**DIRECTIONS**
Sort through the entries below and pull out lines containing the word "intensities".

**DATA FOR THE TASK**
= Beginning of Section =

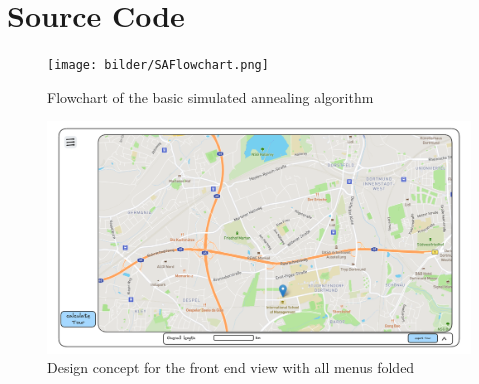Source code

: \chapter{Source Code}



\begin{figure}
\texttt{[image: bilder/SAFlowchart.png]}
\caption{Flowchart of the basic simulated annealing algorithm}
\label{fig:SAFlowchart}
\end{figure}




\begin{figure}[H]
	\includegraphics[width=0.9\linewidth]{bilder/Concept burger menu and stats hidden.png}
	\caption{Design concept for the front end view with all menus folded}
	\label{fig:frontendConceptMenusClosed}
\end{figure}


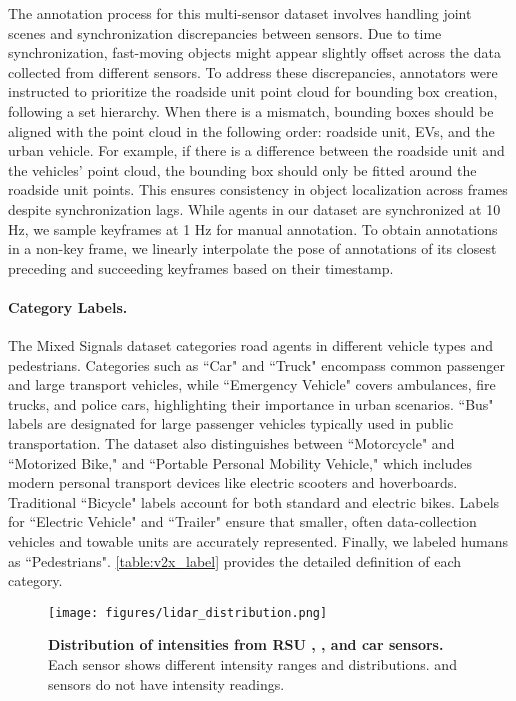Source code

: The annotation process for this multi-sensor dataset involves handling joint scenes and synchronization discrepancies between sensors. Due to time synchronization, fast-moving objects might appear slightly offset across the data collected from different sensors. To address these discrepancies, annotators were instructed to prioritize the roadside unit point cloud for bounding box creation, following a set hierarchy. When there is a mismatch, bounding boxes should be aligned with the point cloud in the following order: roadside unit,  EVs, and the urban vehicle. For example, if there is a difference between the roadside unit and the vehicles' point cloud, the bounding box should only be fitted around the roadside unit points. This ensures consistency in object localization across frames despite synchronization lags.
%
While agents in our dataset are synchronized at 10 Hz, we sample keyframes at 1 Hz for manual annotation.
To obtain annotations in a non-key frame, we linearly interpolate the pose of annotations of its closest preceding and succeeding keyframes based on their timestamp.

\paragraph{Category Labels.}
The Mixed Signals dataset categories road agents in different vehicle types and pedestrians. Categories such as ``Car" and ``Truck" encompass common passenger and large transport vehicles, while ``Emergency Vehicle" covers ambulances, fire trucks, and police cars, highlighting their importance in urban scenarios. ``Bus" labels are designated for large passenger vehicles typically used in public transportation. The dataset also distinguishes between ``Motorcycle" and ``Motorized Bike," and ``Portable Personal Mobility Vehicle," which includes modern personal transport devices like electric scooters and hoverboards. Traditional ``Bicycle" labels account for both standard and electric bikes. Labels for ``Electric Vehicle" and ``Trailer" ensure that smaller, often data-collection vehicles and towable units are accurately represented. Finally, we labeled humans as ``Pedestrians".
\autoref{table:v2x_label} provides the detailed definition of each category.





\begin{figure}[t]
\centering
\texttt{[image: figures/lidar\_distribution.png]}
\caption{\small \textbf{Distribution of \lidar intensities from RSU \rsutop, \rsudome, and \laser car sensors.} Each sensor shows different intensity ranges and distributions. \evone and \evtwo \lidar sensors do not have intensity readings.}
\label{fig:lidar-intensities}

\vspace{-16px}
\end{figure}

= End of Section =

**REPLY**
\caption{\small \textbf{Distribution of \lidar intensities from RSU \rsutop, \rsudome, and \laser car sensors.} Each sensor shows different intensity ranges and distributions. \evone and \evtwo \lidar sensors do not have intensity readings.}
\label{fig:lidar-intensities}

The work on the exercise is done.